If time is at a premium, the best way to see this exciting city is to hop on and off of the open-topped bus with a choice of 16 stops. Perhaps stop for lunch at one of the many bars, cafes or restaurants around the Vieux Port or central areas of the city, or visit one of the numerous museums. You’ll be sure that your houseguests can stop for photo shoots and listen to the commentary (several languages) with the provided headset and a route map. The tour includes the Vieux Port, Notre Dame de la Garde, the Prado, the football stadium, the fortresses guarding the entrance to the harbour, and much more. A full day pass costs at the time of writing 17€, 2 days 20€, seniors and students pay 14€ and children 11€, advance booking is possible. Click on to the Union Jack for info. in English on www.marseillelegrandtour.com or phone 04 91 91 05 82.

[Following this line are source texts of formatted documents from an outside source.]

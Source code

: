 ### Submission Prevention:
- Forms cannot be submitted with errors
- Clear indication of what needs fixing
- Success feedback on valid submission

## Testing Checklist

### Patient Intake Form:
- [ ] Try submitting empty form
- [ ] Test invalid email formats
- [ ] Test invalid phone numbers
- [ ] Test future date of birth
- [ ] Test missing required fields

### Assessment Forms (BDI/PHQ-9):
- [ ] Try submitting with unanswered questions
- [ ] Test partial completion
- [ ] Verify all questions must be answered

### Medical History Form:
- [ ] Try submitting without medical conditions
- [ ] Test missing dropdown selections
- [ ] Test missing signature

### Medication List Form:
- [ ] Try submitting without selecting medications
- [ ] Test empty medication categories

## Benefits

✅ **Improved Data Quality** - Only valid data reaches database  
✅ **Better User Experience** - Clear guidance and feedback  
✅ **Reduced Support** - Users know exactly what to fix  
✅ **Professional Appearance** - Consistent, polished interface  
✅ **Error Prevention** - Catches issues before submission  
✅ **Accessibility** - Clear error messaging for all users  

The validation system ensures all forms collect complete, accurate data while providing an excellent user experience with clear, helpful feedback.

If time is not quite so tight, purchase a City Pass from the Tourist Office (4 La Canebière, Marseille, phone 04 9113 89 00, or www.marseille-tourism.com) or from Galeries Lafayette, at the time of writing costs 20€ for a day (27€ for 2 days ) and gives admission to 14 museums, as well free rides on the metro and buses and a discount on Le Grand Tour bus. Marseille on foot, follow the red line, taking in the famous Panier district, see the old and new cathedrals as well as some breathtaking views. The red line will safely guide you through a labyrinth of interesting narrow streets as well as along some of the well known avenues.

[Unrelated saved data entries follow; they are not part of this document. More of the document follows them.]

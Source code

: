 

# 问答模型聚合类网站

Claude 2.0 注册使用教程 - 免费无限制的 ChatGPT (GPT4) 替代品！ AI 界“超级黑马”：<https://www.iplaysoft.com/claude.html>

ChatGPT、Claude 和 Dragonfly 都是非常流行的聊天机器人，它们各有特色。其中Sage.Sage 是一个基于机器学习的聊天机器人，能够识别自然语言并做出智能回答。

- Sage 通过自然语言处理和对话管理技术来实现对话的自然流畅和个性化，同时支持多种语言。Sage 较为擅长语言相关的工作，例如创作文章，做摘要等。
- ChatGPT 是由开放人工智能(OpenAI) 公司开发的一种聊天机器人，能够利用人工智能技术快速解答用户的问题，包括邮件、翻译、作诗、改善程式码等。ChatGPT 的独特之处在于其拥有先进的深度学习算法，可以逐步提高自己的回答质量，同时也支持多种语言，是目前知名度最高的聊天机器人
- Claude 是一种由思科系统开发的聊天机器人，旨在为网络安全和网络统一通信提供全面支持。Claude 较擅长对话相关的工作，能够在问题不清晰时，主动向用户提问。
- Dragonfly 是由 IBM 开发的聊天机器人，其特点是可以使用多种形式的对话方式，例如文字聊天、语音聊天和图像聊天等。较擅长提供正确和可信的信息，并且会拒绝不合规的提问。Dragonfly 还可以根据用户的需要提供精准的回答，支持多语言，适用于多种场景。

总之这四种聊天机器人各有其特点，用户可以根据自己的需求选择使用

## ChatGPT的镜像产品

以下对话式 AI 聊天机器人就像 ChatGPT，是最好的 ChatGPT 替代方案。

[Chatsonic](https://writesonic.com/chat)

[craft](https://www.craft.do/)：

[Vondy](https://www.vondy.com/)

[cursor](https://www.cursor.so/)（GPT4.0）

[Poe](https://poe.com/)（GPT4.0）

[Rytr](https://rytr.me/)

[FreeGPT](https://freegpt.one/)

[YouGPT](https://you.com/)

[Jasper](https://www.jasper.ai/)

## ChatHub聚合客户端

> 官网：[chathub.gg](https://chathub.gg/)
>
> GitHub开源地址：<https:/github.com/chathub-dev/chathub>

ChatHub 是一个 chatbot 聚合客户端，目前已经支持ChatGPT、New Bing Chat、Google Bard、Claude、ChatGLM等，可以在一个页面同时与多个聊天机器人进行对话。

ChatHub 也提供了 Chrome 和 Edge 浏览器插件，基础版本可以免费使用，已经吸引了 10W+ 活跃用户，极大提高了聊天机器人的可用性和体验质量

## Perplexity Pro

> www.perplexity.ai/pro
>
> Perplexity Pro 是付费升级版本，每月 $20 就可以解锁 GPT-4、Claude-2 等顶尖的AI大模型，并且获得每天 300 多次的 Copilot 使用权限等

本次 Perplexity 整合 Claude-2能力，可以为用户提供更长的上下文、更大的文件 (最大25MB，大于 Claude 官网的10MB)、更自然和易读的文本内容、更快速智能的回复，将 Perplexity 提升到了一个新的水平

Another option for seeing the city is to use the mini Tourist Train. Departing at regular intervals from the Vieux port there’s a choice of 2 routes either to the Panier or up to Notre Dame de la Garde. www.petit-train-marseille.com
Experience the awe inspiring view of the city of Marseille from the harbour. A visit to the Chateau d’If is a must for all visitors to Marseille –one could easily believe that the Count of Monté Cristo was a real person! For walkers and birdwatchers there’s Frioul with wonderful views of Marseille and the coast. All information can be found www.frioul-if-express.com By special arrangement, enquire at the Marseille tourist office or check the website for visits to the organic fish farm on Frioul. www.provaqua.com Take a longer trip Marseille to Cassis and see the majestic rock formations of the Calanques and turquoise sea. www.croisieres-marseille-calanques.com During peak season it’s best to book in advance (tourist office) or be prepared to wait in long queues.

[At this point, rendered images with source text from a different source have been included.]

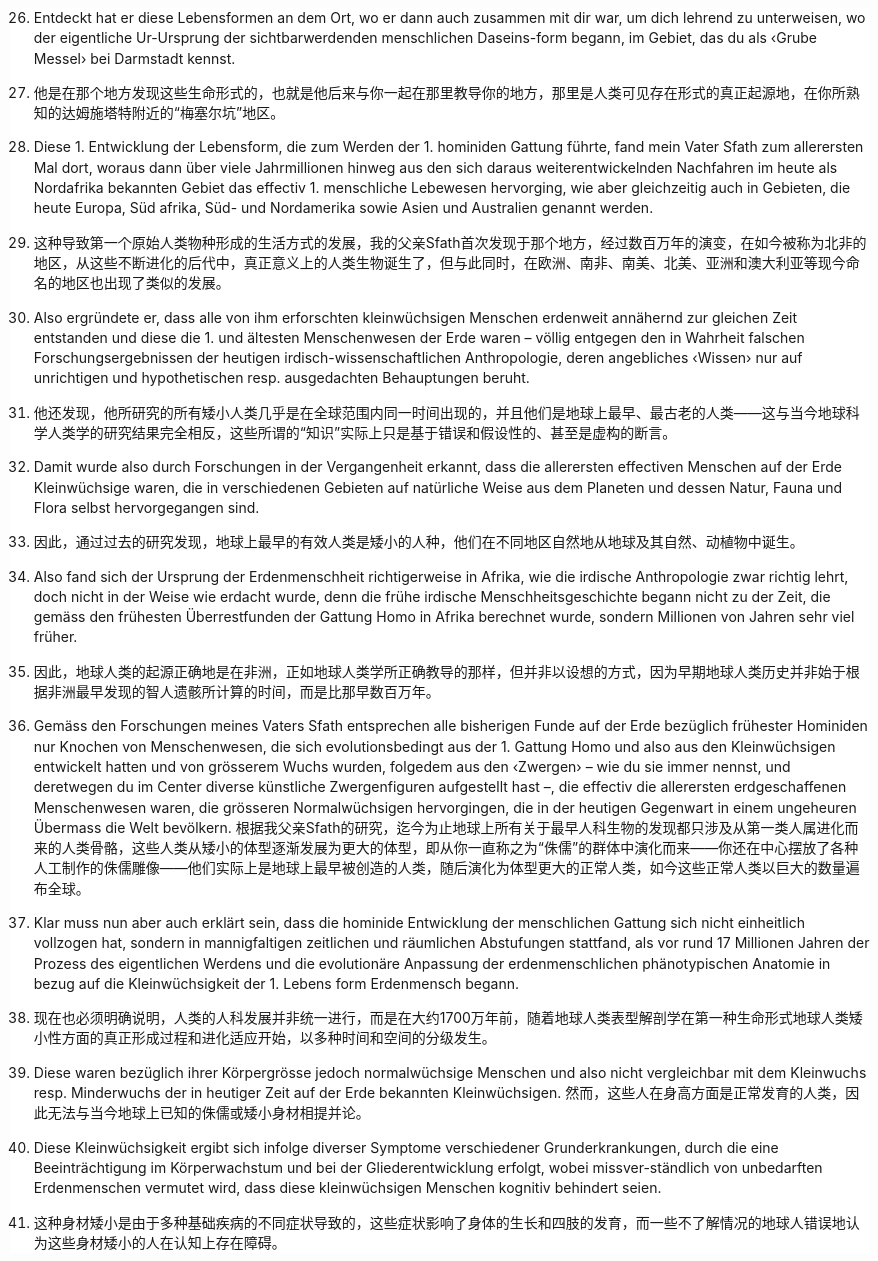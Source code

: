 26. Entdeckt hat er diese Lebensformen an dem Ort, wo er dann auch zusammen mit dir war, um dich lehrend zu unterweisen, wo der eigentliche Ur-Ursprung der sichtbarwerdenden menschlichen Daseins-form begann, im Gebiet, das du als ‹Grube Messel› bei Darmstadt kennst.
26. 他是在那个地方发现这些生命形式的，也就是他后来与你一起在那里教导你的地方，那里是人类可见存在形式的真正起源地，在你所熟知的达姆施塔特附近的“梅塞尔坑”地区。

27. Diese 1. Entwicklung der Lebensform, die zum Werden der 1. hominiden Gattung führte, fand mein Vater Sfath zum allerersten Mal dort, woraus dann über viele Jahrmillionen hinweg aus den sich daraus weiterentwickelnden Nachfahren im heute als Nordafrika bekannten Gebiet das effectiv 1. menschliche Lebewesen hervorging, wie aber gleichzeitig auch in Gebieten, die heute Europa, Süd afrika, Süd- und Nordamerika sowie Asien und Australien genannt werden.
27. 这种导致第一个原始人类物种形成的生活方式的发展，我的父亲Sfath首次发现于那个地方，经过数百万年的演变，在如今被称为北非的地区，从这些不断进化的后代中，真正意义上的人类生物诞生了，但与此同时，在欧洲、南非、南美、北美、亚洲和澳大利亚等现今命名的地区也出现了类似的发展。

28. Also ergründete er, dass alle von ihm erforschten kleinwüchsigen Menschen erdenweit annähernd zur gleichen Zeit entstanden und diese die 1. und ältesten Menschenwesen der Erde waren – völlig entgegen den in Wahrheit falschen Forschungsergebnissen der heutigen irdisch-wissenschaftlichen Anthropologie, deren angebliches ‹Wissen› nur auf unrichtigen und hypothetischen resp. ausgedachten Behauptungen beruht.
28. 他还发现，他所研究的所有矮小人类几乎是在全球范围内同一时间出现的，并且他们是地球上最早、最古老的人类——这与当今地球科学人类学的研究结果完全相反，这些所谓的“知识”实际上只是基于错误和假设性的、甚至是虚构的断言。

29. Damit wurde also durch Forschungen in der Vergangenheit erkannt, dass die allerersten effectiven Menschen auf der Erde Kleinwüchsige waren, die in verschiedenen Gebieten auf natürliche Weise aus dem Planeten und dessen Natur, Fauna und Flora selbst hervorgegangen sind.
29. 因此，通过过去的研究发现，地球上最早的有效人类是矮小的人种，他们在不同地区自然地从地球及其自然、动植物中诞生。

30. Also fand sich der Ursprung der Erdenmenschheit richtigerweise in Afrika, wie die irdische Anthropologie zwar richtig lehrt, doch nicht in der Weise wie erdacht wurde, denn die frühe irdische Menschheitsgeschichte begann nicht zu der Zeit, die gemäss den frühesten Überrestfunden der Gattung Homo in Afrika berechnet wurde, sondern Millionen von Jahren sehr viel früher.
30. 因此，地球人类的起源正确地是在非洲，正如地球人类学所正确教导的那样，但并非以设想的方式，因为早期地球人类历史并非始于根据非洲最早发现的智人遗骸所计算的时间，而是比那早数百万年。

31. Gemäss den Forschungen meines Vaters Sfath entsprechen alle bisherigen Funde auf der Erde bezüglich frühester Hominiden nur Knochen von Menschenwesen, die sich evolutionsbedingt aus der 1. Gattung Homo und also aus den Kleinwüchsigen entwickelt hatten und von grösserem Wuchs wurden, folgedem aus den ‹Zwergen› – wie du sie immer nennst, und deretwegen du im Center diverse künstliche Zwergenfiguren aufgestellt hast –, die effectiv die allerersten erdgeschaffenen Menschenwesen waren, die grösseren Normalwüchsigen hervorgingen, die in der heutigen Gegenwart in einem ungeheuren Übermass die Welt bevölkern.
根据我父亲Sfath的研究，迄今为止地球上所有关于最早人科生物的发现都只涉及从第一类人属进化而来的人类骨骼，这些人类从矮小的体型逐渐发展为更大的体型，即从你一直称之为“侏儒”的群体中演化而来——你还在中心摆放了各种人工制作的侏儒雕像——他们实际上是地球上最早被创造的人类，随后演化为体型更大的正常人类，如今这些正常人类以巨大的数量遍布全球。

32. Klar muss nun aber auch erklärt sein, dass die hominide Entwicklung der menschlichen Gattung sich nicht einheitlich vollzogen hat, sondern in mannigfaltigen zeitlichen und räumlichen Abstufungen stattfand, als vor rund 17 Millionen Jahren der Prozess des eigentlichen Werdens und die evolutionäre Anpassung der erdenmenschlichen phänotypischen Anatomie in bezug auf die Kleinwüchsigkeit der 1. Lebens form Erdenmensch begann.
32. 现在也必须明确说明，人类的人科发展并非统一进行，而是在大约1700万年前，随着地球人类表型解剖学在第一种生命形式地球人类矮小性方面的真正形成过程和进化适应开始，以多种时间和空间的分级发生。

33. Diese waren bezüglich ihrer Körpergrösse jedoch normalwüchsige Menschen und also nicht vergleichbar mit dem Kleinwuchs resp. Minderwuchs der in heutiger Zeit auf der Erde bekannten Kleinwüchsigen.
然而，这些人在身高方面是正常发育的人类，因此无法与当今地球上已知的侏儒或矮小身材相提并论。

34. Diese Kleinwüchsigkeit ergibt sich infolge diverser Symptome verschiedener Grunderkrankungen, durch die eine Beeinträchtigung im Körperwachstum und bei der Gliederentwicklung erfolgt, wobei missver-ständlich von unbedarften Erdenmenschen vermutet wird, dass diese kleinwüchsigen Menschen kognitiv behindert seien.
34. 这种身材矮小是由于多种基础疾病的不同症状导致的，这些症状影响了身体的生长和四肢的发育，而一些不了解情况的地球人错误地认为这些身材矮小的人在认知上存在障碍。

Other city transport options are to use either of the very efficient metro, bus and tramway systems. Tickets are valid for whichever option you choose. www.rtm.fr
La Corbusier building 280 Bd Michelet built between 1947 and 1951 bringing together Le Corbusier's vision for communal living with the needs and realities of post-war France. He made it possible for 1600 people to be housed in a single-slab 'vertical village', complete with an internal shopping street and on the roof a recreation ground and children's' nursery. To detract from the density of the accommodation the building is surrounded by parkland and gardens. Classified in 1986 as a historic building, it is the second most visited site in Marseille (the first being Notre Dame) For guided visits phone M Bisch 04 91 77 14 07. Relax over lunch and admire the panoramic view of the Mediterranean from the chic restaurant, Le Ventre de L’Architecte.
Adjacent to the Corbusier building is the Velodrome, home to Marseille’s own team of OM. France’s second largest stadium with seating for 60,000 spectators. The stadium no longer has any cycle tracks as they were demolished to add extra terraces in the 1980’s. Major international football and rugby matches are held here which are screened worldwide on television. There is a small fee paying museum and a rather good OM shop for souvenirs. Future plans include a cover for the roof area of the stadium. Also on the same site are the Palais de Congress and Parc Chanot. This is a centre for major events, trade shows, conferences and exhibitions.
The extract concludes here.